I have over 600 of those (all sport related)..I couldn't even start to count the cards,but it has to be in the millions.


----------



## Edna (Jan 9, 2011)

Awesome collection, Jessica. Sporks are hilarious!


----------



## Yvonne G (Jan 9, 2011)

I never heard of a "spork" before! Very nice collection.


If I have more than one of something, its a collection! 

I have a back house full of old cardboard boxes. (this is a joke, folks)

I have so many books that I dedicated a bedroom to them.











I have a doll collection...some that I made and others that I bought.
















And if you look closely, you'll see that I have a collection within a collection. There are all the Winnie-the-Poo characters from Taco Bell. I have every single one of the talking Chihuahuas from Taco Bell. Lots of brand new in the box original cabbage patch dolls. There's a black doll collection. A Teddy Bear collection. A Furskin collection...zzzzzzz snort!


----------



## Isa (Jan 9, 2011)

Very nice and interesting thread!
I love the sporks collections , they are so cute and funny.
Yvonne, OMG I thought I had a lot of books but wow, you have an amazing collection. 
And I love your Dolls collections  I am in love with your Cabbage patch kids, I have 2 and they are just too adorable !!
I guess I am very boring since I have a book collection (a tinny one comparing to Yvonnes) and I have tortoises figurines and statues. I am starting a collection so it is not a big one. I will put them all on my floor and take a pic to show it to you later today


----------



## jensgotfaith (Jan 9, 2011)

I collect Disney snowglobes, and have a small collection of Prayers & Promises statues. My hubby collects autographed memorabilia and old original Disney maps. We have one framed from the late 1950's. I'll take pics later.


----------



## abra (Jan 9, 2011)

I have too many interests to collect things, I could never focus myself towards one thing. If you look at my room you'll notice that I collect junk


----------



## Yvonne G (Jan 9, 2011)

abra said:


> I have too many interests to collect things, I could never focus myself towards one thing. If you look at my room you'll notice that I collect junk



Well, give us a look!


----------



## abra (Jan 9, 2011)

emysemys said:


> abra said:
> 
> 
> > I have too many interests to collect things, I could never focus myself towards one thing. If you look at my room you'll notice that I collect junk
> ...



My room is such a mess! That's why I haven't been on in a bit, I'm grounded  Maybe I'll take a picture later and you will see how bad it is!


----------



## Yvonne G (Jan 9, 2011)

Oh! I forgot to mention my cactus and succulent collection! I have many, many euphorbia plants, quite a few different hairy old man plants, several different kinds of jade plant, hoya and about 5 different sansevarias.

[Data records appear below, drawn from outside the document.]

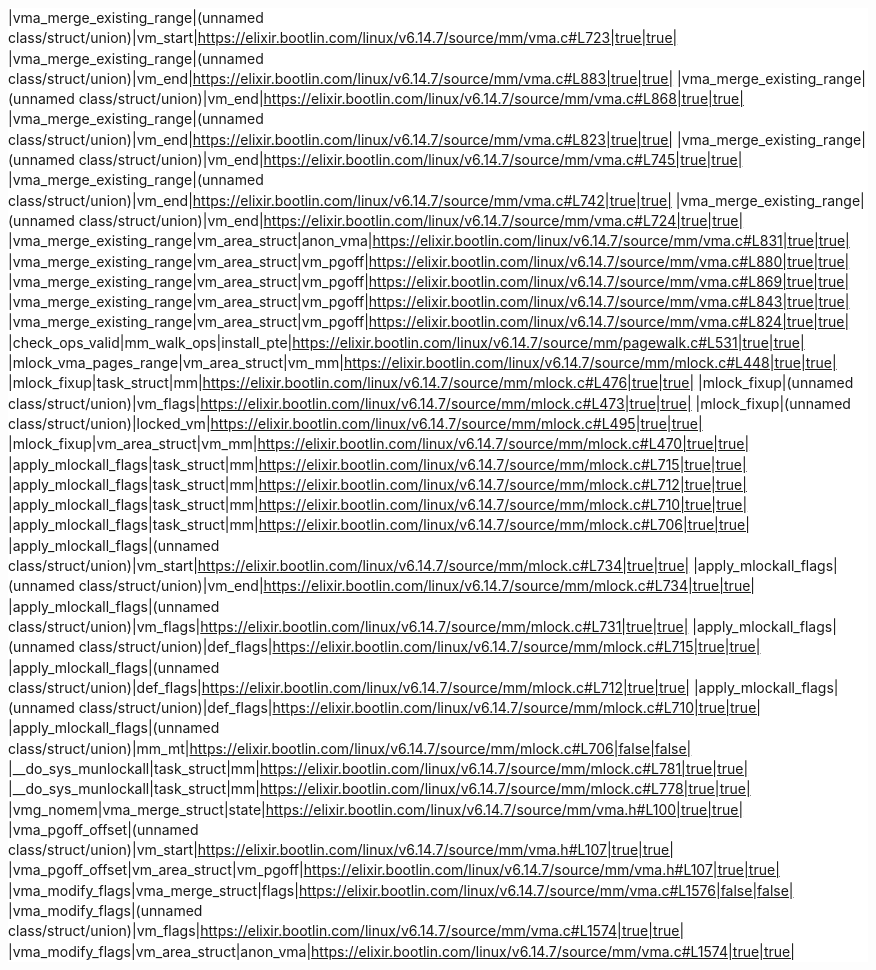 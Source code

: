 |vma_merge_existing_range|(unnamed class/struct/union)|vm_start|https://elixir.bootlin.com/linux/v6.14.7/source/mm/vma.c#L723|true|true|
|vma_merge_existing_range|(unnamed class/struct/union)|vm_end|https://elixir.bootlin.com/linux/v6.14.7/source/mm/vma.c#L883|true|true|
|vma_merge_existing_range|(unnamed class/struct/union)|vm_end|https://elixir.bootlin.com/linux/v6.14.7/source/mm/vma.c#L868|true|true|
|vma_merge_existing_range|(unnamed class/struct/union)|vm_end|https://elixir.bootlin.com/linux/v6.14.7/source/mm/vma.c#L823|true|true|
|vma_merge_existing_range|(unnamed class/struct/union)|vm_end|https://elixir.bootlin.com/linux/v6.14.7/source/mm/vma.c#L745|true|true|
|vma_merge_existing_range|(unnamed class/struct/union)|vm_end|https://elixir.bootlin.com/linux/v6.14.7/source/mm/vma.c#L742|true|true|
|vma_merge_existing_range|(unnamed class/struct/union)|vm_end|https://elixir.bootlin.com/linux/v6.14.7/source/mm/vma.c#L724|true|true|
|vma_merge_existing_range|vm_area_struct|anon_vma|https://elixir.bootlin.com/linux/v6.14.7/source/mm/vma.c#L831|true|true|
|vma_merge_existing_range|vm_area_struct|vm_pgoff|https://elixir.bootlin.com/linux/v6.14.7/source/mm/vma.c#L880|true|true|
|vma_merge_existing_range|vm_area_struct|vm_pgoff|https://elixir.bootlin.com/linux/v6.14.7/source/mm/vma.c#L869|true|true|
|vma_merge_existing_range|vm_area_struct|vm_pgoff|https://elixir.bootlin.com/linux/v6.14.7/source/mm/vma.c#L843|true|true|
|vma_merge_existing_range|vm_area_struct|vm_pgoff|https://elixir.bootlin.com/linux/v6.14.7/source/mm/vma.c#L824|true|true|
|check_ops_valid|mm_walk_ops|install_pte|https://elixir.bootlin.com/linux/v6.14.7/source/mm/pagewalk.c#L531|true|true|
|mlock_vma_pages_range|vm_area_struct|vm_mm|https://elixir.bootlin.com/linux/v6.14.7/source/mm/mlock.c#L448|true|true|
|mlock_fixup|task_struct|mm|https://elixir.bootlin.com/linux/v6.14.7/source/mm/mlock.c#L476|true|true|
|mlock_fixup|(unnamed class/struct/union)|vm_flags|https://elixir.bootlin.com/linux/v6.14.7/source/mm/mlock.c#L473|true|true|
|mlock_fixup|(unnamed class/struct/union)|locked_vm|https://elixir.bootlin.com/linux/v6.14.7/source/mm/mlock.c#L495|true|true|
|mlock_fixup|vm_area_struct|vm_mm|https://elixir.bootlin.com/linux/v6.14.7/source/mm/mlock.c#L470|true|true|
|apply_mlockall_flags|task_struct|mm|https://elixir.bootlin.com/linux/v6.14.7/source/mm/mlock.c#L715|true|true|
|apply_mlockall_flags|task_struct|mm|https://elixir.bootlin.com/linux/v6.14.7/source/mm/mlock.c#L712|true|true|
|apply_mlockall_flags|task_struct|mm|https://elixir.bootlin.com/linux/v6.14.7/source/mm/mlock.c#L710|true|true|
|apply_mlockall_flags|task_struct|mm|https://elixir.bootlin.com/linux/v6.14.7/source/mm/mlock.c#L706|true|true|
|apply_mlockall_flags|(unnamed class/struct/union)|vm_start|https://elixir.bootlin.com/linux/v6.14.7/source/mm/mlock.c#L734|true|true|
|apply_mlockall_flags|(unnamed class/struct/union)|vm_end|https://elixir.bootlin.com/linux/v6.14.7/source/mm/mlock.c#L734|true|true|
|apply_mlockall_flags|(unnamed class/struct/union)|vm_flags|https://elixir.bootlin.com/linux/v6.14.7/source/mm/mlock.c#L731|true|true|
|apply_mlockall_flags|(unnamed class/struct/union)|def_flags|https://elixir.bootlin.com/linux/v6.14.7/source/mm/mlock.c#L715|true|true|
|apply_mlockall_flags|(unnamed class/struct/union)|def_flags|https://elixir.bootlin.com/linux/v6.14.7/source/mm/mlock.c#L712|true|true|
|apply_mlockall_flags|(unnamed class/struct/union)|def_flags|https://elixir.bootlin.com/linux/v6.14.7/source/mm/mlock.c#L710|true|true|
|apply_mlockall_flags|(unnamed class/struct/union)|mm_mt|https://elixir.bootlin.com/linux/v6.14.7/source/mm/mlock.c#L706|false|false|
|__do_sys_munlockall|task_struct|mm|https://elixir.bootlin.com/linux/v6.14.7/source/mm/mlock.c#L781|true|true|
|__do_sys_munlockall|task_struct|mm|https://elixir.bootlin.com/linux/v6.14.7/source/mm/mlock.c#L778|true|true|
|vmg_nomem|vma_merge_struct|state|https://elixir.bootlin.com/linux/v6.14.7/source/mm/vma.h#L100|true|true|
|vma_pgoff_offset|(unnamed class/struct/union)|vm_start|https://elixir.bootlin.com/linux/v6.14.7/source/mm/vma.h#L107|true|true|
|vma_pgoff_offset|vm_area_struct|vm_pgoff|https://elixir.bootlin.com/linux/v6.14.7/source/mm/vma.h#L107|true|true|
|vma_modify_flags|vma_merge_struct|flags|https://elixir.bootlin.com/linux/v6.14.7/source/mm/vma.c#L1576|false|false|
|vma_modify_flags|(unnamed class/struct/union)|vm_flags|https://elixir.bootlin.com/linux/v6.14.7/source/mm/vma.c#L1574|true|true|
|vma_modify_flags|vm_area_struct|anon_vma|https://elixir.bootlin.com/linux/v6.14.7/source/mm/vma.c#L1574|true|true|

In the greenhouse for the winter:


----------



## Laura (Jan 9, 2011)

Teddy bears.. 
'Teddy bear Collector, Orphans Welcome"
Is a sign i have in my living room.. Ive stopped adding tho.. Im trying to unclutter the life..


----------



## Jessicap (Jan 9, 2011)

emysemys said:


> I never heard of a "spork" before! Very nice collection.
> 
> 
> If I have more than one of something, its a collection!
> ...



You have an ALF doll! how cool is that... lol my son loved that show when he was little. He even had ALF slippers.


----------



## Yvonne G (Jan 9, 2011)

Laura said:


> Teddy bears..
> 'Teddy bear Collector, Orphans Welcome"
> Is a sign i have in my living room.. Ive stopped adding tho.. Im trying to unclutter the life..



Well, where's our picture?


----------



## Yvonne G (Jan 9, 2011)

abra said:


> My room is such a mess! That's why I haven't been on in a bit, I'm grounded  Maybe I'll take a picture later and you will see how bad it is!



It would be kinda' fun to see the "before" and the "after!"


----------



## Angi (Jan 9, 2011)

I collect rocks. I just put them in my yard when I find a cool one.


----------



## Maggie Cummings (Jan 9, 2011)

I am being forced into this by my sister. She says if I don't post my collections she will tell about them without the pictures...I think that "for me" exposing myself like this is too personal, I don't like showing this much of myself...
But with the extortion plan in effect I must show at least this much of me before she tells it wrong...
I collect several things here they are not in any order. I collect Dale Earnhardt things. I have them all in the Dale Earnhardt Memorial Worship Room...I started collecting them when I was a long distance truck driver and there was so many different things in the truck stops...some I keep ion a shelf...





some are flags





Some are worth money. This is a mechanical bank. It's made out of cast iron, you place a quarter in the top of the race car and push a button in the back and he races down to the flag man who drops the flag and the quarter falls into the bank...
I took it down to the estimator man who said it's worth about $700...





There's plaques like this all over my house...





The worst part of me I think is every year I put up my Dale Earnhardt Christmas Tree. It's all collected ornaments, cars and trophies and other collectibles and solid color globes...I guess it's stupid, but I really enjoy doing it. This year was a great tree, but the ornaments are getting harder to find...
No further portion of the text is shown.